[Saved entries]

* * *

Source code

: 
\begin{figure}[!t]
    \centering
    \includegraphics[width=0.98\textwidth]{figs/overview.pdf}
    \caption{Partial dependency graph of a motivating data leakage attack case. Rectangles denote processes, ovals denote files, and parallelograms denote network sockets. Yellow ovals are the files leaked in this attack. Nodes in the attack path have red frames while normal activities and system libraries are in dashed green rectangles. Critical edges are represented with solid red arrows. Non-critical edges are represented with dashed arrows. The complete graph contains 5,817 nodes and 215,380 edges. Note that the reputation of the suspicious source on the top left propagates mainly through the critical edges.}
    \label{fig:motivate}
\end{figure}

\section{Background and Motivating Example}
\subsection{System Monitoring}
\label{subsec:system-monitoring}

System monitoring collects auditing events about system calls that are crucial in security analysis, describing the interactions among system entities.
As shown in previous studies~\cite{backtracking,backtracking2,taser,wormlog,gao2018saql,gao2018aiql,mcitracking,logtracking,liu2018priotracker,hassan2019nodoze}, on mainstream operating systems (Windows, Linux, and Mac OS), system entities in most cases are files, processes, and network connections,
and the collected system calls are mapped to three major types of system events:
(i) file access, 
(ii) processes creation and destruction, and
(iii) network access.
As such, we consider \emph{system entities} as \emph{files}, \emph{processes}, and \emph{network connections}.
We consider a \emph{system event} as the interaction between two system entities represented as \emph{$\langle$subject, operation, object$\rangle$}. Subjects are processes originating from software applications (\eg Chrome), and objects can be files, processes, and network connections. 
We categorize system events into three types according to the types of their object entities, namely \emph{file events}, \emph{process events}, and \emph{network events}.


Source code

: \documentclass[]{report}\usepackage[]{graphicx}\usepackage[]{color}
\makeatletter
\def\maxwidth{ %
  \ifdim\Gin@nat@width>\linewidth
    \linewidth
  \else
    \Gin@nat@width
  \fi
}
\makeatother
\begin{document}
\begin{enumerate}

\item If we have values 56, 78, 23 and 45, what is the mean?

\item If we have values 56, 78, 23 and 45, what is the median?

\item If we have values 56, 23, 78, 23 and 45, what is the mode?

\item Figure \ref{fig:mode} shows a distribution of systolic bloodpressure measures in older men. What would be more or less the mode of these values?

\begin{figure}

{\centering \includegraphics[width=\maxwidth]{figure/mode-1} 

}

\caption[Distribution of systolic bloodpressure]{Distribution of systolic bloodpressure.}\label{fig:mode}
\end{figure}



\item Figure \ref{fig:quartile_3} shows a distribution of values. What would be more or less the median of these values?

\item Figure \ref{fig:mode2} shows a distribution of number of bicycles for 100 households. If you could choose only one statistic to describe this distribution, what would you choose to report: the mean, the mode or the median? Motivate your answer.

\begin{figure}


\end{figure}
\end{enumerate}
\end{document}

* * *

→ Required work
Check each line of the entries for the string "three". Copy the lines that have it.

→ Finished task
and the collected system calls are mapped to three major types of system events:
We categorize system events into three types according to the types of their object entities, namely \emph{file events}, \emph{process events}, and \emph{network events}.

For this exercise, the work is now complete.